The Chairman of the Energy Commission in Parliament, Delyan Dobrev, said he does not expect any problems to arise with the EC on the state aid to NEK. As to future options, he said Bulgaria could not afford the investment to build the Belene NPP, although a private arrangement may be possible.   

However, nuclear industry specialists in Bulgaria believe Belene should be completed. However, Stanislav Georgiev, Executive Secretary of Bulgarian Atomic Forum Bulatom told a Round Table side event at the 60th session of the IAEA General Conference in Vienna that it would have to be a political decision and “politicians are unpredictable”.

He noted that the energy produced by Bulgaria’s Kozloduy NPP is cheaper than from any other energy source. The plant’s two VVER-1000 nuclear units (5 and 6) produce 31% of Bulgaria’s electricity but demand is growing by 2-3% a year. Both units are currently undergoing life extension which will also increase their output to 104%.  However, “Bulgaria must think about building new nuclear units,” he said, “but it is up to the politicians. The two possibilities which have been considered are to revive the Belene project or to build a seventh unit at Kozloduy, for which negotiations have been underway with US Westinghouse.
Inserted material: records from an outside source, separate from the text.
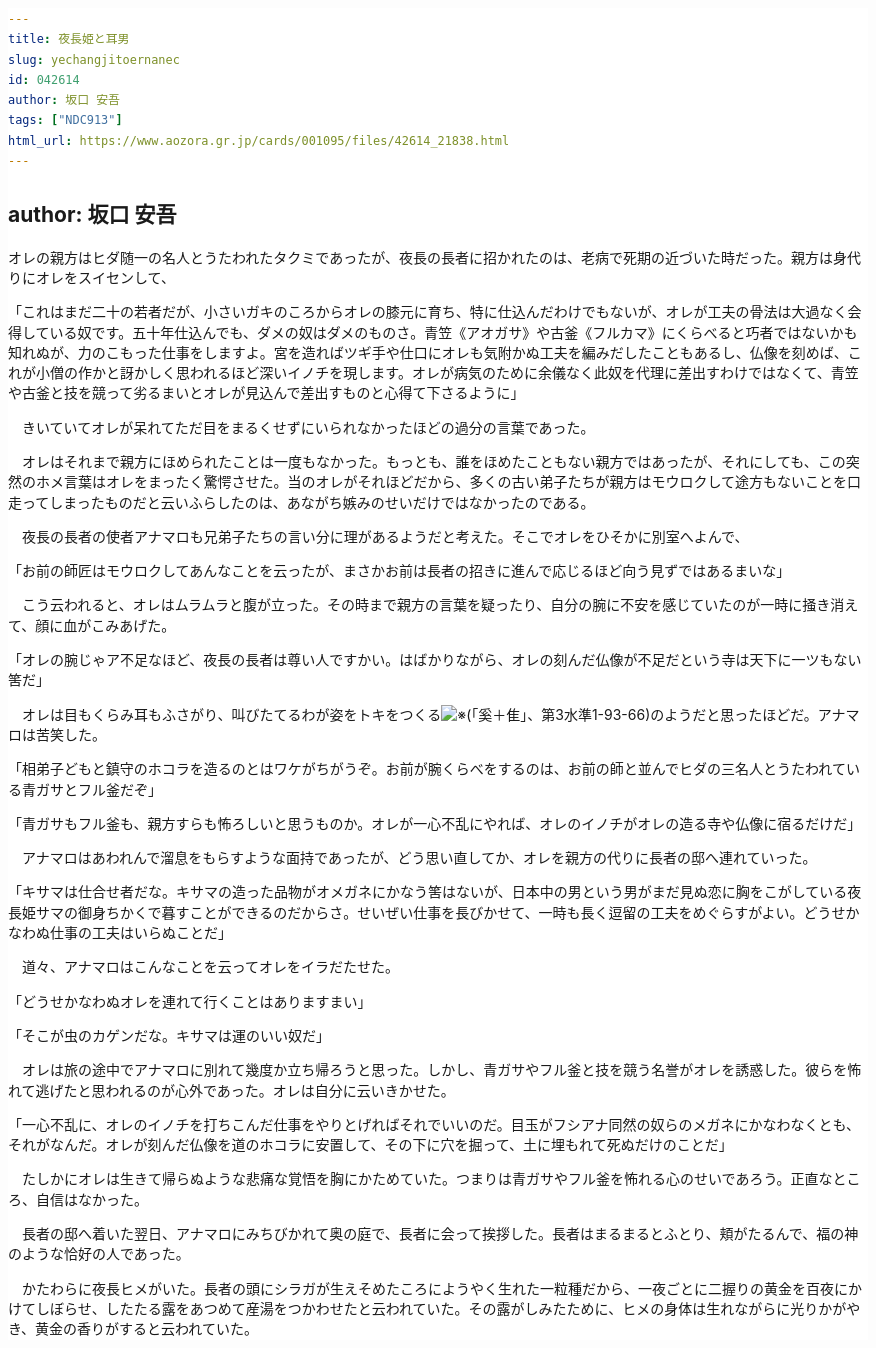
 ```yaml
---
title: 夜長姫と耳男
slug: yechangjitoernanec
id: 042614
author: 坂口 安吾
tags: ["NDC913"]
html_url: https://www.aozora.gr.jp/cards/001095/files/42614_21838.html
---
```


## author: 坂口 安吾

オレの親方はヒダ随一の名人とうたわれたタクミであったが、夜長の長者に招かれたのは、老病で死期の近づいた時だった。親方は身代りにオレをスイセンして、

「これはまだ二十の若者だが、小さいガキのころからオレの膝元に育ち、特に仕込んだわけでもないが、オレが工夫の骨法は大過なく会得している奴です。五十年仕込んでも、ダメの奴はダメのものさ。青笠《アオガサ》や古釜《フルカマ》にくらべると巧者ではないかも知れぬが、力のこもった仕事をしますよ。宮を造ればツギ手や仕口にオレも気附かぬ工夫を編みだしたこともあるし、仏像を刻めば、これが小僧の作かと訝かしく思われるほど深いイノチを現します。オレが病気のために余儀なく此奴を代理に差出すわけではなくて、青笠や古釜と技を競って劣るまいとオレが見込んで差出すものと心得て下さるように」

　きいていてオレが呆れてただ目をまるくせずにいられなかったほどの過分の言葉であった。

　オレはそれまで親方にほめられたことは一度もなかった。もっとも、誰をほめたこともない親方ではあったが、それにしても、この突然のホメ言葉はオレをまったく驚愕させた。当のオレがそれほどだから、多くの古い弟子たちが親方はモウロクして途方もないことを口走ってしまったものだと云いふらしたのは、あながち嫉みのせいだけではなかったのである。

　夜長の長者の使者アナマロも兄弟子たちの言い分に理があるようだと考えた。そこでオレをひそかに別室へよんで、

「お前の師匠はモウロクしてあんなことを云ったが、まさかお前は長者の招きに進んで応じるほど向う見ずではあるまいな」

　こう云われると、オレはムラムラと腹が立った。その時まで親方の言葉を疑ったり、自分の腕に不安を感じていたのが一時に掻き消えて、顔に血がこみあげた。

「オレの腕じゃア不足なほど、夜長の長者は尊い人ですかい。はばかりながら、オレの刻んだ仏像が不足だという寺は天下に一ツもない筈だ」

　オレは目もくらみ耳もふさがり、叫びたてるわが姿をトキをつくる![※(「奚＋隹」、第3水準1-93-66)](https://www.aozora.gr.jp/cards/001095/files/../../../gaiji/1-93/1-93-66.png)のようだと思ったほどだ。アナマロは苦笑した。

「相弟子どもと鎮守のホコラを造るのとはワケがちがうぞ。お前が腕くらべをするのは、お前の師と並んでヒダの三名人とうたわれている青ガサとフル釜だぞ」

「青ガサもフル釜も、親方すらも怖ろしいと思うものか。オレが一心不乱にやれば、オレのイノチがオレの造る寺や仏像に宿るだけだ」

　アナマロはあわれんで溜息をもらすような面持であったが、どう思い直してか、オレを親方の代りに長者の邸へ連れていった。

「キサマは仕合せ者だな。キサマの造った品物がオメガネにかなう筈はないが、日本中の男という男がまだ見ぬ恋に胸をこがしている夜長姫サマの御身ちかくで暮すことができるのだからさ。せいぜい仕事を長びかせて、一時も長く逗留の工夫をめぐらすがよい。どうせかなわぬ仕事の工夫はいらぬことだ」

　道々、アナマロはこんなことを云ってオレをイラだたせた。

「どうせかなわぬオレを連れて行くことはありますまい」

「そこが虫のカゲンだな。キサマは運のいい奴だ」

　オレは旅の途中でアナマロに別れて幾度か立ち帰ろうと思った。しかし、青ガサやフル釜と技を競う名誉がオレを誘惑した。彼らを怖れて逃げたと思われるのが心外であった。オレは自分に云いきかせた。

「一心不乱に、オレのイノチを打ちこんだ仕事をやりとげればそれでいいのだ。目玉がフシアナ同然の奴らのメガネにかなわなくとも、それがなんだ。オレが刻んだ仏像を道のホコラに安置して、その下に穴を掘って、土に埋もれて死ぬだけのことだ」

　たしかにオレは生きて帰らぬような悲痛な覚悟を胸にかためていた。つまりは青ガサやフル釜を怖れる心のせいであろう。正直なところ、自信はなかった。

　長者の邸へ着いた翌日、アナマロにみちびかれて奥の庭で、長者に会って挨拶した。長者はまるまるとふとり、頬がたるんで、福の神のような恰好の人であった。

　かたわらに夜長ヒメがいた。長者の頭にシラガが生えそめたころにようやく生れた一粒種だから、一夜ごとに二握りの黄金を百夜にかけてしぼらせ、したたる露をあつめて産湯をつかわせたと云われていた。その露がしみたために、ヒメの身体は生れながらに光りかがやき、黄金の香りがすると云われていた。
Currently the government says that for any new NPP project there would be no state guarantees; no agreement on fixed prices for the energy produced; and the offer would have to cover both technology and finance.

Georgiev believe the Belene option is clearly the best, given that the site is already licensed, an environmental impact assessment has been conducted the main equipment has already been produced. The last offer made by Atomstroyexport in 2016 for the two units was €6.5bn ($7.3bn) without the costs of financing, inflation and expenses. By contrast, Westinghouse’s 2015 offer to build one AP1000 unit at Kozloduy was $7.8bn, without the costs of financing, inflation and expenses. Moreover, he told NEI that Westinghouse had proposed just to build the plant but would take no responsibility for commissioning it. He noted that no further negotiations on this project were taking place.